Supporters had argued that exemptions would weaken their hope of creating a vehicle to challenge Roe.

Collins said the Alabama law was not meant to be a long-term measure and legislators could add a rape exemption if states regained control of abortion access.

“Roe v Wade has ended the lives of millions of children. While we cannot undo the damage that decades of legal precedence under Roe have caused, this bill has the opportunity to save the lives of millions of unborn children,” Republican Senator Clyde Chambliss said in a statement after the bill’s passage.

Emboldened by conservative justices who have joined the Supreme Court, abortion opponents in several states are seeking to challenge abortion access. Kentucky, Mississippi, Ohio and Georgia have approved bans on abortion once a fetal heartbeat is detected, which can occur in about the sixth week of pregnancy.

The Alabama bill goes further by seeking to outlaw abortion outright.
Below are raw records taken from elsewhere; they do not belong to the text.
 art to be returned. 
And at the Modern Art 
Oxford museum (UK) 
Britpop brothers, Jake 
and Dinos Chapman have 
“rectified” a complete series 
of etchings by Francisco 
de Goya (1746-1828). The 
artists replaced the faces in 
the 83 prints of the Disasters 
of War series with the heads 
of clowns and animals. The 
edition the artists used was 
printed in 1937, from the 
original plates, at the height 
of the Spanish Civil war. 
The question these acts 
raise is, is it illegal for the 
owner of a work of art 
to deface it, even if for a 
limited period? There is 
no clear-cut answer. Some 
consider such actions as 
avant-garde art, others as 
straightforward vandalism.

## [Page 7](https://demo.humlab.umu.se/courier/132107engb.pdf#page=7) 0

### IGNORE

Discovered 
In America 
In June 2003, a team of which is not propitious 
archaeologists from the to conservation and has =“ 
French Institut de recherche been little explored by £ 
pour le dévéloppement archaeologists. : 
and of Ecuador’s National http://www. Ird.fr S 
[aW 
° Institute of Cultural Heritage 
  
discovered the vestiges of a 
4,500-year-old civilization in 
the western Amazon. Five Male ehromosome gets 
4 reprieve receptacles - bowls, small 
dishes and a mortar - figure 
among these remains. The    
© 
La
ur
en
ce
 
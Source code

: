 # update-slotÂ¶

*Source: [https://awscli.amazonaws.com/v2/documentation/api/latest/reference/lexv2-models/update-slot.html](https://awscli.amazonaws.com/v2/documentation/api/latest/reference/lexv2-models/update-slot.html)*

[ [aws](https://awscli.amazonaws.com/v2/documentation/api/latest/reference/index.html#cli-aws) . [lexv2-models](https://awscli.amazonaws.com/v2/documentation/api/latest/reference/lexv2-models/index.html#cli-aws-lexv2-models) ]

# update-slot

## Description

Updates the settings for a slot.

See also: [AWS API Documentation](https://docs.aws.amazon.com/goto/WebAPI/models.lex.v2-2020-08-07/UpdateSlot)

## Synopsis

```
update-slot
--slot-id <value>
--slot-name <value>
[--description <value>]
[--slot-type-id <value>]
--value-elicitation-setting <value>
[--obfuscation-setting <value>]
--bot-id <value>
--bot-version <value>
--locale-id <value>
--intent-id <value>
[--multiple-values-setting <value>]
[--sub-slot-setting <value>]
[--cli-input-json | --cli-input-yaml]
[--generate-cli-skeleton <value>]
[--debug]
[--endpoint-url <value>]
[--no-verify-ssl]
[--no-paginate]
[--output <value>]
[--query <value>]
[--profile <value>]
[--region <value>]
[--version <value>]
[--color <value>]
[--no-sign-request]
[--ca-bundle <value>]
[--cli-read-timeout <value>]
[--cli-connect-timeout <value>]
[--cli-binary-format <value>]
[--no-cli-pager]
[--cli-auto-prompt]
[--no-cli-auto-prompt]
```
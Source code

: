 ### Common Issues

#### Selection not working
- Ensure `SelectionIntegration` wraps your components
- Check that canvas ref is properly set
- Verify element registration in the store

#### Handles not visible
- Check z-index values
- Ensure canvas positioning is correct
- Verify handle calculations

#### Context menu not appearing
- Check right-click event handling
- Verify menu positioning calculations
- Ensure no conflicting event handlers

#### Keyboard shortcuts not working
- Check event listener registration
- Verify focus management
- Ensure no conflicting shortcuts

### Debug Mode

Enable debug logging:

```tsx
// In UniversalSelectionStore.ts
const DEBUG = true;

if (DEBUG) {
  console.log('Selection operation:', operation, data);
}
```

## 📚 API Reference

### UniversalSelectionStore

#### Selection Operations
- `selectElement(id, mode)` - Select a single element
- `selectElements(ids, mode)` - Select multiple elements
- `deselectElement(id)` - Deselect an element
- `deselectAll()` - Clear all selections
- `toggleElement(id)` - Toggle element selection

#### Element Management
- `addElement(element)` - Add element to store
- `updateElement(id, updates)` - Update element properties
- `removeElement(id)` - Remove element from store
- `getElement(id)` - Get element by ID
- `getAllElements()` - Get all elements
There would be no punishment for the woman receiving the abortion, only for the abortion provider. The text of the bill likens abortion to history’s greatest atrocities, including the Holocaust.

‘Dark day’

Democrats, who hold eight seats in the 35-member Senate, criticised the ban as a mixture of political grandstanding, an attempt to control women and a waste of taxpayer dollars.

“You don’t have to provide for that child. You don’t have to do anything for that child, yet you want to make that decision for that woman,” Democratic Senator Vivian Davis Figures said. “It should be that woman’s choice.”

During the debate, Senator Singleton pointed out and named rape victims watching from the Senate viewing gallery. He said that under the ban, doctors who perform abortions could serve more prison time than the women’s rapists.

In a statement, Staci Fox, CEO and president of Planned Parenthood Southeast, said: “Today is a dark day for women in Alabama and across this country.”

The statement added: “Alabama politicians will forever live in infamy for this vote and we will make sure that every woman knows who to hold accountable.”

Outside the Statehouse, a crowd of about 50 people held a rally, chanting, “Whose choice? Our choice.”
Several women dressed as characters from The Handmaid’s Tale, which depicts a dystopian future where fertile women are forced to breed.